→ Required action:
Repeat only the stretch of lines below that runs from the line with "Y., Cuenca-Almenar, C." through the line with "software framework for", unaltered.

BEGIN

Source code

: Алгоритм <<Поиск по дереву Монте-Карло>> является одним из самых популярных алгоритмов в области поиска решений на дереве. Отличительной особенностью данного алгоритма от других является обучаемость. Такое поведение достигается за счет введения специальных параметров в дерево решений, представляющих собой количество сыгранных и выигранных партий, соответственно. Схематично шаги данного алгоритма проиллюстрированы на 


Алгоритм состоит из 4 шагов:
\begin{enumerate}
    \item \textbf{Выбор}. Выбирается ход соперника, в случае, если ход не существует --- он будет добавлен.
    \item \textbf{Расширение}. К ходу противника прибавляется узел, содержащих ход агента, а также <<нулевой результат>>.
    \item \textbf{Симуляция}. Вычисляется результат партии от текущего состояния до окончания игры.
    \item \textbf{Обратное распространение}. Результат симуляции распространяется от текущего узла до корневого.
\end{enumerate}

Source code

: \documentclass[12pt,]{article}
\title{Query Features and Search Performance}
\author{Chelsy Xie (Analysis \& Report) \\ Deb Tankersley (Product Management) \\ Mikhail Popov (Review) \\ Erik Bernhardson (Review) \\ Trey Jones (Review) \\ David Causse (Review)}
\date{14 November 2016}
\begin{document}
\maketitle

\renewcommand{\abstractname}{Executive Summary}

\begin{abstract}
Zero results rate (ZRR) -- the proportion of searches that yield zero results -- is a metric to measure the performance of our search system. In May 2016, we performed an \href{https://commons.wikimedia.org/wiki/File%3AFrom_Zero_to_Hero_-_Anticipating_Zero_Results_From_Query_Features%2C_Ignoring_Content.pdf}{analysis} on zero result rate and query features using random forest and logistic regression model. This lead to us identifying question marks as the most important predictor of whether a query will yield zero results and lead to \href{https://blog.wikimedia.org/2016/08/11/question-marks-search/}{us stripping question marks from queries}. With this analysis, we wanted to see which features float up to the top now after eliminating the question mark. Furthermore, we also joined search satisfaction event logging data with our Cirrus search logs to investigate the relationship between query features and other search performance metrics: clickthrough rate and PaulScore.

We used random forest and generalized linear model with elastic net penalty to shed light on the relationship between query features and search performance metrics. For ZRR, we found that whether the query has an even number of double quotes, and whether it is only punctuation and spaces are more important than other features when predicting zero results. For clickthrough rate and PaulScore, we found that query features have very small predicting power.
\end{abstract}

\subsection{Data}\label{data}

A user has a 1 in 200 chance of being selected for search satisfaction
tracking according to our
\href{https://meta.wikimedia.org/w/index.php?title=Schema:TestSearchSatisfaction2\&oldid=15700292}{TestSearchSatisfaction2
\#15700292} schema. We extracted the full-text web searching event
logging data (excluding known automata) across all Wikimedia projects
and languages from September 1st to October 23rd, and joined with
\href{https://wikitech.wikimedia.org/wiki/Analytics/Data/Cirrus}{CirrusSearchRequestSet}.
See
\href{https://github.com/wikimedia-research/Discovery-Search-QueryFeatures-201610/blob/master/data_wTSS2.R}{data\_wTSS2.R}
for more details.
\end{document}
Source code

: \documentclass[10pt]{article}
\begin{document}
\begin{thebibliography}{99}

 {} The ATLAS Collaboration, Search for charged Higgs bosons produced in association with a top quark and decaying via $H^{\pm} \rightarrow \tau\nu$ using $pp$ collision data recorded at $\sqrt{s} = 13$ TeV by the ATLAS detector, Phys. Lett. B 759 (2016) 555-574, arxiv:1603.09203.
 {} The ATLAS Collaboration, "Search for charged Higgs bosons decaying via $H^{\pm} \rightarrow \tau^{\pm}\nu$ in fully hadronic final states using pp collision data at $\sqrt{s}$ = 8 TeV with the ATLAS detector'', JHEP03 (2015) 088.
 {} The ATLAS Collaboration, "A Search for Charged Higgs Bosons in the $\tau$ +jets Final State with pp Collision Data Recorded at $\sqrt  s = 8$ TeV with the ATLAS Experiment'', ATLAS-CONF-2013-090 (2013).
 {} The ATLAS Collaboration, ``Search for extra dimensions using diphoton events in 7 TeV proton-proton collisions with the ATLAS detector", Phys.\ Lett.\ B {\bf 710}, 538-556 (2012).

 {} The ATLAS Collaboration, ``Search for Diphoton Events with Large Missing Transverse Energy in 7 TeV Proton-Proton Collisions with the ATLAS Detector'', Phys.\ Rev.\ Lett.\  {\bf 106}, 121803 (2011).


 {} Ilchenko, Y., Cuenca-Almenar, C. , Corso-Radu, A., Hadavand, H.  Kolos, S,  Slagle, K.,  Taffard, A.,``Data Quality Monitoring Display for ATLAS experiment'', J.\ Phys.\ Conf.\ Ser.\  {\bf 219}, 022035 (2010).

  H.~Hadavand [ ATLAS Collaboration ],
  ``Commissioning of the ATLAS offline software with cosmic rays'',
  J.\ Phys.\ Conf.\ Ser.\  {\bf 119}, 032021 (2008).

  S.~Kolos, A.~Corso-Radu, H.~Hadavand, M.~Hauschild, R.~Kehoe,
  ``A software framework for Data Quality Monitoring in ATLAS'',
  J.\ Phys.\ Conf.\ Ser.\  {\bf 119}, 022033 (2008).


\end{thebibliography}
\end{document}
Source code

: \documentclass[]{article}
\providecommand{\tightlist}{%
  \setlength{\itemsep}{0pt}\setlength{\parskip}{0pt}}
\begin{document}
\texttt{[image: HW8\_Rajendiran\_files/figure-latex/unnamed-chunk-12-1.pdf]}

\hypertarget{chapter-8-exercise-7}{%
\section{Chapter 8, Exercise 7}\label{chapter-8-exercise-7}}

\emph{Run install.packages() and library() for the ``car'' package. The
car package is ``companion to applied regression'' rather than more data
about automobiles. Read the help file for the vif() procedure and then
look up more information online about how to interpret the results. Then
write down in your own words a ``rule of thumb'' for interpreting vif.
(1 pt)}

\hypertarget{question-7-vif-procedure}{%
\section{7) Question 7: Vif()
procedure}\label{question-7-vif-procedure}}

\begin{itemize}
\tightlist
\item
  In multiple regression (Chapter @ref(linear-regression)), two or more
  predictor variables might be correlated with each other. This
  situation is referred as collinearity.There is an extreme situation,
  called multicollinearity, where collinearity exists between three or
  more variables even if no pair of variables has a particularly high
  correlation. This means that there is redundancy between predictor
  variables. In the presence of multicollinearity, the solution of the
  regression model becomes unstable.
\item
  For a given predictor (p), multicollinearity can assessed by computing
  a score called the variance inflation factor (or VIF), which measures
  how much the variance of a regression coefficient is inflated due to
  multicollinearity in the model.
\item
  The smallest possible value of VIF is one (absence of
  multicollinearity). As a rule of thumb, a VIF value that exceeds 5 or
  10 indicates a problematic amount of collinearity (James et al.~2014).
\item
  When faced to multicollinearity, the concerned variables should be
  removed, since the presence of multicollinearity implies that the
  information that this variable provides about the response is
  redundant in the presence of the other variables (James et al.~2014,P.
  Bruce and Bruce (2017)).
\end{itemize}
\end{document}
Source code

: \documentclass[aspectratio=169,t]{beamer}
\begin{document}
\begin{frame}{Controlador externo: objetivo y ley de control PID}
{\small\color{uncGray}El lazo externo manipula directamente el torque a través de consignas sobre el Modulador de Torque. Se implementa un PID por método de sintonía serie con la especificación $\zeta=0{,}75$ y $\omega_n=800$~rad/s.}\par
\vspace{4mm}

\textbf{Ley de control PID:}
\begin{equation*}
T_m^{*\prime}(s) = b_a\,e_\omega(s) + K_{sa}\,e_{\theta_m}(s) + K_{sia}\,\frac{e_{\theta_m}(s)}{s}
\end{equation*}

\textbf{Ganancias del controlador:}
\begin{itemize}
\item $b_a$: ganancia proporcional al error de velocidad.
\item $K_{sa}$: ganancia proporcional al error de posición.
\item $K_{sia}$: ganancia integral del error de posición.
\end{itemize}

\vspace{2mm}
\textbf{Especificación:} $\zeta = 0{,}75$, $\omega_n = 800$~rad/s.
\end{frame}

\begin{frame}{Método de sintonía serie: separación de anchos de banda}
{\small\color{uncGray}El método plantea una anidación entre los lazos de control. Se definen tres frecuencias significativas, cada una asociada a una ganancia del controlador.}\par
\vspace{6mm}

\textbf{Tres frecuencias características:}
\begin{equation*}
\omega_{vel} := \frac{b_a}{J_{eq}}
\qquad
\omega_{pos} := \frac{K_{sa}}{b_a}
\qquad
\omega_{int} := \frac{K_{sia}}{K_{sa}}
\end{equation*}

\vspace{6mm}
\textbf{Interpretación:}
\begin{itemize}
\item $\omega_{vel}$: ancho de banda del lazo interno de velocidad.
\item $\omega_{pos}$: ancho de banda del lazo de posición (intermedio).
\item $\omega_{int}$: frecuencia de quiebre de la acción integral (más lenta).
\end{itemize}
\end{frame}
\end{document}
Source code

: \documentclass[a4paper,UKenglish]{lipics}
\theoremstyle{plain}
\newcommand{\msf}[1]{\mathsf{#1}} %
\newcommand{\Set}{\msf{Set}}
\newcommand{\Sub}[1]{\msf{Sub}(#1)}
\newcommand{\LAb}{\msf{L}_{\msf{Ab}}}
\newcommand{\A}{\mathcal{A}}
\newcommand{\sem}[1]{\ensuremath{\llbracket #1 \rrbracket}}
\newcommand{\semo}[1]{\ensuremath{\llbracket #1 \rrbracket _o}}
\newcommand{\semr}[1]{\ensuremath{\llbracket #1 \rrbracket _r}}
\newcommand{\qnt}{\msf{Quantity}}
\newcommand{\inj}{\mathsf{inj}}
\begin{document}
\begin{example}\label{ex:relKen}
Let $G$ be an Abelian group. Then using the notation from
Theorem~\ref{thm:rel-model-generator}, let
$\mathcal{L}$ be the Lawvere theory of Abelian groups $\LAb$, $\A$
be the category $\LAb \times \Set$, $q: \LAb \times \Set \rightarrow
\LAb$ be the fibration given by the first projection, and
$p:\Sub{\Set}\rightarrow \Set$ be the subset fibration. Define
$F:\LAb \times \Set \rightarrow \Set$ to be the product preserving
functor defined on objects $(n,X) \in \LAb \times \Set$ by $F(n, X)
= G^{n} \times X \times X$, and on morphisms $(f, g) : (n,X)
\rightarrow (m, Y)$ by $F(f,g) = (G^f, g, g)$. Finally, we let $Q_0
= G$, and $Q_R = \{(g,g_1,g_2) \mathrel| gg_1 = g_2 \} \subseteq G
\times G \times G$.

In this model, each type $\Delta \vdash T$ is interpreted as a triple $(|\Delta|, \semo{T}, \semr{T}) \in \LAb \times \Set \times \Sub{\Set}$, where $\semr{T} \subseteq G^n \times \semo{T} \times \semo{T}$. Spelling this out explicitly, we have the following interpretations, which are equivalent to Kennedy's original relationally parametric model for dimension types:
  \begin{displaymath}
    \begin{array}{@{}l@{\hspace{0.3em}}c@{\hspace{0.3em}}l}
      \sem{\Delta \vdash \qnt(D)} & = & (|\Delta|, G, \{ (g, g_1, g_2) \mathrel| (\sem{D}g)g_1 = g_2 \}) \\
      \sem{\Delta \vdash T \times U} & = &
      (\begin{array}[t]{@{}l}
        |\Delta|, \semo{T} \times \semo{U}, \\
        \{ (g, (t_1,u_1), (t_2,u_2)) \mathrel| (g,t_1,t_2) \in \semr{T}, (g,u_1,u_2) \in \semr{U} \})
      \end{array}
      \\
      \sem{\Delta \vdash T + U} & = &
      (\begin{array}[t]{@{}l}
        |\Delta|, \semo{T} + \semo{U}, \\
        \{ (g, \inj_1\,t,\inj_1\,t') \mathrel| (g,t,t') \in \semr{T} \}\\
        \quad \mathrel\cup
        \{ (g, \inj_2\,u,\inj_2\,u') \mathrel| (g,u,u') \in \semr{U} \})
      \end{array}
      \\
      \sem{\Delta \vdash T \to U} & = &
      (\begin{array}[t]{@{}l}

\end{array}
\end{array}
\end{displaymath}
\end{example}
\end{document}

END

→ Answer to this task:
 {} Ilchenko, Y., Cuenca-Almenar, C. , Corso-Radu, A., Hadavand, H.  Kolos, S,  Slagle, K.,  Taffard, A.,``Data Quality Monitoring Display for ATLAS experiment'', J.\ Phys.\ Conf.\ Ser.\  {\bf 219}, 022035 (2010).

  H.~Hadavand [ ATLAS Collaboration ],
  ``Commissioning of the ATLAS offline software with cosmic rays'',
  J.\ Phys.\ Conf.\ Ser.\  {\bf 119}, 032021 (2008).

  S.~Kolos, A.~Corso-Radu, H.~Hadavand, M.~Hauschild, R.~Kehoe,
  ``A software framework for Data Quality Monitoring in ATLAS'',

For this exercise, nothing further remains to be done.